The country has given some benefits to those who have served in the military. They get three to five extra points when taking exams to become civil workers. But the measure was ruled as being unconstitutional. The reason cited was that it violated the principle of equality by hindering women and disabled men when they seek jobs.
Some argued that there is no reason to compensate people who are only doing their duty as citizens. Even though people who served military duty no longer get benefits, it is time to think about the necessity of compensating them.
First, we need to reconsider the meaning of military duty as it is stipulated in the Constitution. Some men cannot serve for a variety of reasons and women do not have to serve at all. Therefore, those who do their military duty should be differentiated from the rest and the country needs to compensate them.
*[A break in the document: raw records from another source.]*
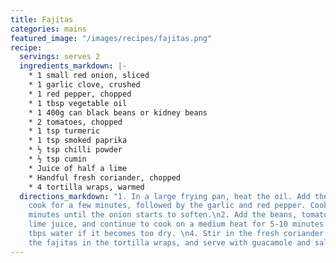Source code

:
 ```yaml
---
title: Fajitas
categories: mains
featured_image: "/images/recipes/fajitas.png"
recipe:
  servings: serves 2
  ingredients_markdown: |-
    * 1 small red onion, sliced
    * 1 garlic clove, crushed
    * 1 red pepper, chopped
    * 1 tbsp vegetable oil
    * 1 400g can black beans or kidney beans
    * 2 tomatoes, chopped
    * 1 tsp turmeric
    * 1 tsp smoked paprika
    * ½ tsp chilli powder
    * ½ tsp cumin
    * Juice of half a lime
    * Handful fresh coriander, chopped
    * 4 tortilla wraps, warmed
  directions_markdown: "1. In a large frying pan, heat the oil. Add the onion and
    cook for a few minutes, followed by the garlic and red pepper. Cook for a few
    minutes until the onion starts to soften.\n2. Add the beans, tomatoes, spices and
    lime juice, and continue to cook on a medium heat for 5-10 minutes. Add a few
    tbps water if it becomes too dry. \n4. Stir in the fresh coriander.\n5. Assemble
    the fajitas in the tortilla wraps, and serve with guacamole and salsa."
---
```

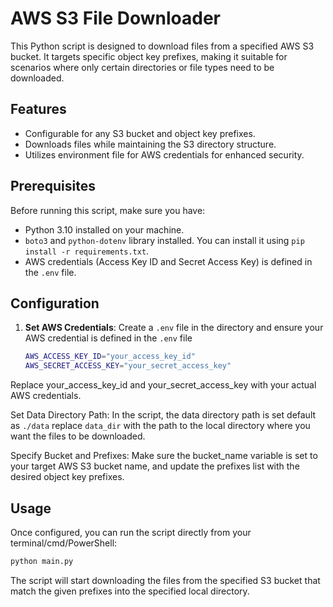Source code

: # AWS S3 File Downloader

This Python script is designed to download files from a specified AWS S3 bucket. It targets specific object key prefixes, making it suitable for scenarios where only certain directories or file types need to be downloaded.

## Features

- Configurable for any S3 bucket and object key prefixes.
- Downloads files while maintaining the S3 directory structure.
- Utilizes environment file for AWS credentials for enhanced security.

## Prerequisites

Before running this script, make sure you have:

- Python 3.10 installed on your machine.
- `boto3` and `python-dotenv` library installed. You can install it using `pip install -r requirements.txt`.
- AWS credentials (Access Key ID and Secret Access Key) is defined in the `.env` file.

## Configuration

1. **Set AWS Credentials**: Create a `.env` file in the directory and ensure your AWS credential is defined in the `.env` file

   ```bash
   AWS_ACCESS_KEY_ID="your_access_key_id"
   AWS_SECRET_ACCESS_KEY="your_secret_access_key"
   ```

Replace your_access_key_id and your_secret_access_key with your actual AWS credentials.

Set Data Directory Path: In the script, the data directory path is set default as `./data` replace `data_dir` with the path to the local directory where you want the files to be downloaded.

Specify Bucket and Prefixes: Make sure the bucket_name variable is set to your target AWS S3 bucket name, and update the prefixes list with the desired object key prefixes.

## Usage
Once configured, you can run the script directly from your terminal/cmd/PowerShell:
```bash
python main.py
```

The script will start downloading the files from the specified S3 bucket that match the given prefixes into the specified local directory.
Second, the logic of pursuing gender equality by abolishing the benefit of extra points is not constructive. To make the measure constructive, men who served their military duty should be duly compensated while other measures benefiting women should be implemented. A quota system for women or sponsorship for women raising babies can help increase women’s social status. Then, both men and women get benefits and can contribute to society.
In the current debate on implementing social services, a plan for national compensation can be drawn up for both military service and social service. Then the issue is no longer about discrimination against women, but about differentiating those who have served military or social service from those who haven’t. The size and type of compensation can be decided depending on the type of service and the degree of social contribution. It is time to think about adopting a new compensation plan.
Mok Jin-whyu, a professor of public administration at Kookmin University
Equality is not served by extra points
Extra points are a charming lure, like a comic book one gets as a free gift when buying a magazine. But if giving extra points became government policy, such points will have an influence on one’s job, not on one’s hobby.
Getting extra points is a special privilege so it should be allowed only when absolutely necessary. A variety of circumstances should be taken into account when deciding criteria for extra points.
Some people now suggest resurrecting the measure to give bonus points to those who have served in the military when they want to become civil workers or work at public companies. The measure was ruled as being unconstitutional eight years ago.
Some argue that we can make the measure constitutional by shortening the period of compulsory military service and implementing a new institution for social services that replaces military service. That means women can choose social service.
But what is the advantage of reimplementing the old measure? Is it because the employment rate for men has fallen? In some sectors, men and women are equally competitive, but women are far from dominating the social arena.
If women were entitled to extra points for serving in social service sectors, the measure will not necessarily benefit men who are seeking jobs. I assume that the measure would be a way to restore men’s authority.
In our society, some people who absolutely believe in the private property system and free markets appear to believe that such institutions are, or should be, led by men. Sometimes they explicitly announce that it is wrong if women take male roles in the economy.
When looking at women’s employment rates and what jobs they have taken, there is a long way to go to get to an ideal society in terms of gender equality.
Women who have been working have what it takes to succeed. They have not stolen jobs from men while delivering substandard performances in the workplace.